2. Next, we call our function and extract Pharmacophore Points
3. Let’s see what we found.
from rdkit import Chem, RDConfig
from rdkit.Chem import AllChem
import numpy as np
import os.path
# 1) Build a 3D molecule
smiles = "c1cc(ccc1O)C(=O)NC" # example ligand
mol = Chem.AddHs(Chem.MolFromSmiles(smiles))
AllChem.EmbedMolecule(mol, AllChem.ETKDGv3())
AllChem.UFFOptimizeMolecule(mol)
# 2) Extract pharmacophore points
new_feats_dict, idxsDict, allCoords = getPharmacophoreCoords(
mol, features_names=PHARMACOPHORE_FAMILES_TO_KEEP, confId=-1
)
# 3) Use the structured outputs
print("Families present:", list(new_feats_dict.keys()))
for fam, coords in new_feats_dict.items():
print(f"- {fam}: {coords.shape[0]} point(s)")
Handling Overlapping Atoms
A single atom can be part of multiple features. If you need a list of unique atoms involved in any pharmacophore, you can get them from idxsDict
# Global (all families) atom index summary
all_ids = [int(i) for feats in idxsDict.values() for arr in feats for i in arr]
print("Total indices:", len(all_ids))
# Keep only unique atom indices (across all features)
pharm_indices = sorted(set(all_ids))
print(f"Unique atoms involved in features: {len(pharm_indices)}")
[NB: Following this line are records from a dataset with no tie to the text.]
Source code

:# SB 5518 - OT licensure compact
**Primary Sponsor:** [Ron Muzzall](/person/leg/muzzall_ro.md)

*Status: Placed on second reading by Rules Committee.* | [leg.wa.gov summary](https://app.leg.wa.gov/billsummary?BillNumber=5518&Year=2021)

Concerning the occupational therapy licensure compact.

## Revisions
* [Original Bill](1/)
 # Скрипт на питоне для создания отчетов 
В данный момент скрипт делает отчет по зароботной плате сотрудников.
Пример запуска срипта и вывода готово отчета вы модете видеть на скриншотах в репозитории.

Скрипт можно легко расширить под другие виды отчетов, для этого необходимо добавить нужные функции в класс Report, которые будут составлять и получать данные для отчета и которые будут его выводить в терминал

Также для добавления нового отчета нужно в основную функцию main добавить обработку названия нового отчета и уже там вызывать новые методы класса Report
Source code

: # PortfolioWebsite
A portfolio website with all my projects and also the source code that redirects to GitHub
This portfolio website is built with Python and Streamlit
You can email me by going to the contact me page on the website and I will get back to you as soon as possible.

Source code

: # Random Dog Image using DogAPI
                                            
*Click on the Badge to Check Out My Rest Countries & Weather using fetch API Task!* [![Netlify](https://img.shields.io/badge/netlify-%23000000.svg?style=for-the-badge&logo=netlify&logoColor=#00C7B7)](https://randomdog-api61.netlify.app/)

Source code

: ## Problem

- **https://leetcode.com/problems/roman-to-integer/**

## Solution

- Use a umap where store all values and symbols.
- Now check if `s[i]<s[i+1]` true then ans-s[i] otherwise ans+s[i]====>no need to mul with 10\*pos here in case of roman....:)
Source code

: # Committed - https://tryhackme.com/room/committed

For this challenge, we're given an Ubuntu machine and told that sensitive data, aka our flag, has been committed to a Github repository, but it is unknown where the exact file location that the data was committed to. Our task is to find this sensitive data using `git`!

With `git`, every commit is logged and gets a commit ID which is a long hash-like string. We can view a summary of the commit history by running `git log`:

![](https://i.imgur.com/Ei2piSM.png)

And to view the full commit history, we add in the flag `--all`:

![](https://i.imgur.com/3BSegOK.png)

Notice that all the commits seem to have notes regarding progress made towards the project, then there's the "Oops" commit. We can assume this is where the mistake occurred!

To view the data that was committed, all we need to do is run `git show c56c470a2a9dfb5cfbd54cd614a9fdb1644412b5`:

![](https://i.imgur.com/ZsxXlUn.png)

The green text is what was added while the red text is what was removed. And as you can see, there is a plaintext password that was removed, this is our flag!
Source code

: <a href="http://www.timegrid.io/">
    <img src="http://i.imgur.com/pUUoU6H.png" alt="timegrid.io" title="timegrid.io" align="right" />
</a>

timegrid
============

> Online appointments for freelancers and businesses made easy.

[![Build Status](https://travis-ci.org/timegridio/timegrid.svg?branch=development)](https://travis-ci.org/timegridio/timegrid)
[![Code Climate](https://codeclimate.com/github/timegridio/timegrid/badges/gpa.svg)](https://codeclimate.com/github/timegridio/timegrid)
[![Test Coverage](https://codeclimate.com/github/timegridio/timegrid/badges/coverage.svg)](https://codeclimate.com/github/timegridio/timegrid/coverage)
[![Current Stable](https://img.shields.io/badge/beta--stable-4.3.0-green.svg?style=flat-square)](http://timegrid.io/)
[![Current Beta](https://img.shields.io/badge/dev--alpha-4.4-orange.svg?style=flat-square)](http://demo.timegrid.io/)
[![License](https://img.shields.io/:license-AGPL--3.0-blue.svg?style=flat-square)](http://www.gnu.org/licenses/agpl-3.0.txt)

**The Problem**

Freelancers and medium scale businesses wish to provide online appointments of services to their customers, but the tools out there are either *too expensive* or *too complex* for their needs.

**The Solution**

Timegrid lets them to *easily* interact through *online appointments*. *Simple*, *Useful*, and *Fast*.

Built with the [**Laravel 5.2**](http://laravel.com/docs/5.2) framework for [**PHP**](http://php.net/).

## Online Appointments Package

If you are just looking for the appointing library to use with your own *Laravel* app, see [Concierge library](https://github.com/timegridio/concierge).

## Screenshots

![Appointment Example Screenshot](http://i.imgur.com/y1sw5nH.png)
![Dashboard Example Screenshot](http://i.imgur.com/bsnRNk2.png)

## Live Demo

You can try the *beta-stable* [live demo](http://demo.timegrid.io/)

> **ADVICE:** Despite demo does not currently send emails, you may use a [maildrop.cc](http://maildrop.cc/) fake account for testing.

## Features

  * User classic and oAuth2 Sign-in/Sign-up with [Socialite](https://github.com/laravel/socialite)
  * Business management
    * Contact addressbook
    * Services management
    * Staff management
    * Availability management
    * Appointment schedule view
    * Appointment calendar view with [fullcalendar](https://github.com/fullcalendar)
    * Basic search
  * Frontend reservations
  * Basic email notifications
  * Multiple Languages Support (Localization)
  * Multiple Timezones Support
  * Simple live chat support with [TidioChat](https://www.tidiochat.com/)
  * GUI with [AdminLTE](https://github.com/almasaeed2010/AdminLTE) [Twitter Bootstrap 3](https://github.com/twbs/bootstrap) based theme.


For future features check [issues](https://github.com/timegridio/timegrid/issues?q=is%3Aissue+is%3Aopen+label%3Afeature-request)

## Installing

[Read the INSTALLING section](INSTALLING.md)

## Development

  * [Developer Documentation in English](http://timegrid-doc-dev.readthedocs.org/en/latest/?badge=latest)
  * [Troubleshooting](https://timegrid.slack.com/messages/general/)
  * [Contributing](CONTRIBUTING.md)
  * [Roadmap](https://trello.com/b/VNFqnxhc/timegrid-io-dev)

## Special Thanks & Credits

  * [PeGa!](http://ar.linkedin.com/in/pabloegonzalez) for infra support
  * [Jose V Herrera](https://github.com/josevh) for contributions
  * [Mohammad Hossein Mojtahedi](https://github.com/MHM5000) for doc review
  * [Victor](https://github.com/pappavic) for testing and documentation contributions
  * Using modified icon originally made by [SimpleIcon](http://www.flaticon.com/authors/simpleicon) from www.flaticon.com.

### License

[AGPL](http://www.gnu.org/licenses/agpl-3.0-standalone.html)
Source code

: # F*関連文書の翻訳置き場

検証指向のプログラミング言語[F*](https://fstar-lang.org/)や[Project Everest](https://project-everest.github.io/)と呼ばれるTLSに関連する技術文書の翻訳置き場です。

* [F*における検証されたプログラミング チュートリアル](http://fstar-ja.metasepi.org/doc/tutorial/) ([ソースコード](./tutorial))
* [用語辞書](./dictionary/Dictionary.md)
Saving a Subset for Visualization
What if you want to visualize only the atoms that contribute to specific features, like Donors and Acceptors? You can create a new, minimal molecule containing only those atoms and save it as an SDF file.
# 1) Pick families to save
FAMS_TO_SAVE = ("Donor", "Acceptor")
# 2) Collect unique atom indices from those families only
ids_save = []
for fam in FAMS_TO_SAVE:
if fam in idxsDict:
for arr in idxsDict[fam]:
ids_save.extend(int(i) for i in arr)
ids_save = sorted(set(ids_save))
# 3) Build a minimal atom-subset molecule (no bonds for simplicity)
def build_subset_mol(mol, atom_indices):
rw = Chem.RWMol()
conf = mol.GetConformer()
coords = conf.GetPositions()
# add atoms with original Z and charge
for old in atom_indices:
a_old = mol.GetAtomWithIdx(old)
a_new = Chem.Atom(a_old.GetAtomicNum())
a_new.SetFormalCharge(a_old.GetFormalCharge())
a_new.SetNoImplicit(True)
rw.AddAtom(a_new)
# add conformer with the original coordinates
conf_new = Chem.Conformer(len(atom_indices))
for i, old in enumerate(atom_indices):
x, y, z = coords[old]
conf_new.SetAtomPosition(i, (float(x), float(y), float(z)))
rw.AddConformer(conf_new, assignId=True)
return rw.GetMol()
subset = build_subset_mol(mol, ids_save)
# 4) Save to SDF
writer = Chem.SDWriter("donor_acceptor_atoms.sdf")
writer.write(subset)
writer.close()
print(f"Saved {len(ids_save)} atoms to donor_acceptor_atoms.sdf")
You can now open this SDF file in a molecular viewer to see exactly which atoms contribute to the key hydrogen bonding features!